Vibration-based condition identification of bolted connections can benefit the effective maintenance and operation of steel structures. Existing studies show that modal parameters are not sensitive to such damage as loss of preload. In contrast, structural responses in the time domain contain all the information regarding a structural system. Therefore, this study aims to exploit time-domain data directly for condition identification of bolted connection. Finite element model updating is carried out based on the vibration test data of a steel frame, with various combinations of bolts with loss of preload, representing different damage scenarios. It is shown that the match between the numerically simulated and measured acceleration responses of the steel frame cannot be achieved. The reason is that time-dependent nonlinearity is generated in bolted connections during dynamic excitation of the steel frame. To capture the nonlinearity, a virtual viscous damper is proposed. By using the proposed damper alongside the updated system matrices of the finite element model, the time-domain acceleration responses are estimated with great consistency with the measured responses. The results demonstrate that the proposed virtual damper is not only effective in estimating the time-domain acceleration responses in each damage case, but also has the potential for condition identification of bolted connections with such small damage as just one bolt with loss of preload. It can also be applied to other challenging scenarios of condition identification, where modal parameters are not sensitive to the damage.

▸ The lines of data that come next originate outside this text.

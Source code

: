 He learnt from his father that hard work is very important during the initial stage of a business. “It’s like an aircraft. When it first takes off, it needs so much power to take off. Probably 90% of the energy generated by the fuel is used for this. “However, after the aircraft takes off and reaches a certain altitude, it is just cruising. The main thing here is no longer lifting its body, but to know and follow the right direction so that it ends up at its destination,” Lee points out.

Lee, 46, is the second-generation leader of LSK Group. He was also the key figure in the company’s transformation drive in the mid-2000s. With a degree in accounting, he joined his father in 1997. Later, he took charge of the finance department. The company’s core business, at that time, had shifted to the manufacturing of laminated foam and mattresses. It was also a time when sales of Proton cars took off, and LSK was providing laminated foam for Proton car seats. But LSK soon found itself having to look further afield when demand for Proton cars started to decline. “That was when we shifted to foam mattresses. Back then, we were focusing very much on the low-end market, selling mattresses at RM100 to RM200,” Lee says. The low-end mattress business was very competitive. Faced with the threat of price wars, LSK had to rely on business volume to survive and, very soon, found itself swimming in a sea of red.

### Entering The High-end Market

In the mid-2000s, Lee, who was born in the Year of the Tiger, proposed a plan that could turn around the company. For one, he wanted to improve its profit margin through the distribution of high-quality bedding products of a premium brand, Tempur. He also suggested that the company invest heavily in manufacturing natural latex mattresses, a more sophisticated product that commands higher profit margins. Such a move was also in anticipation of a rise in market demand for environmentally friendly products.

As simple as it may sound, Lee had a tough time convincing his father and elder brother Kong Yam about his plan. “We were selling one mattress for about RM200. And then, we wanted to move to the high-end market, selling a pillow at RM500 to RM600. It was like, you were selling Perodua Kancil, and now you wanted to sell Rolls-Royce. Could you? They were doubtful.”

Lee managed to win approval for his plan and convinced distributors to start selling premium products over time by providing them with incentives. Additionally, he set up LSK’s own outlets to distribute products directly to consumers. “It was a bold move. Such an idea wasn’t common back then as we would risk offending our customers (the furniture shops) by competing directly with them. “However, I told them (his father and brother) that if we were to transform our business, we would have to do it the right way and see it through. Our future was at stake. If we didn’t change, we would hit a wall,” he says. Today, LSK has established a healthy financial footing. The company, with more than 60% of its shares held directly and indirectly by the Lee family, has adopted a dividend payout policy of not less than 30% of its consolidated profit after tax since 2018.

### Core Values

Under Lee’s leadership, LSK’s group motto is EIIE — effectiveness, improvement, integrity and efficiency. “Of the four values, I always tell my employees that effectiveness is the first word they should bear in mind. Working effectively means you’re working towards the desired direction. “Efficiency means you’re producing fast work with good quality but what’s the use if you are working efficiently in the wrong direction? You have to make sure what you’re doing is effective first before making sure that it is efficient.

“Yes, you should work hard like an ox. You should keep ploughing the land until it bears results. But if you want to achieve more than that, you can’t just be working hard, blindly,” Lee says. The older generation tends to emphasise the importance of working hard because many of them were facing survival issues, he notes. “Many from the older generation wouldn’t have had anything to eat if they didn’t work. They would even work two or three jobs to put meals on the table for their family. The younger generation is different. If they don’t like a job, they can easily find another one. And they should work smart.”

基于振动的螺栓连接状态识别有助于钢结构的有效维护和运行。现有研究表明，模态参数对预紧力损失等损坏不敏感。相比之下，时域中的结构响应包含有关结构系统的所有信息。因此，本研究旨在直接利用时域数据进行螺栓连接的状态识别。有限元模型更新是基于钢框架的振动试验数据进行的，具有预紧力损失的螺栓的各种组合，代表不同的损坏场景。结果表明，钢框架的数值模拟和实测加速度响应无法匹配。原因是在钢框架的动态激励过程中，螺栓连接中会产生与时间相关的非线性。为了捕捉非线性，提出了一种虚拟粘性阻尼器。通过将所提出的阻尼器与有限元模型的更新系统矩阵一起使用，估计时域加速度响应与测量响应具有很大的一致性。结果表明，所提出的虚拟阻尼器不仅可以有效地估计每种损坏情况下的时域加速度响应，而且还具有识别螺栓连接的条件，这种螺栓连接的损坏很小，例如只有一个螺栓失去预紧力。它还可以应用于其他具有挑战性的条件识别场景，其中模态参数对损坏不敏感。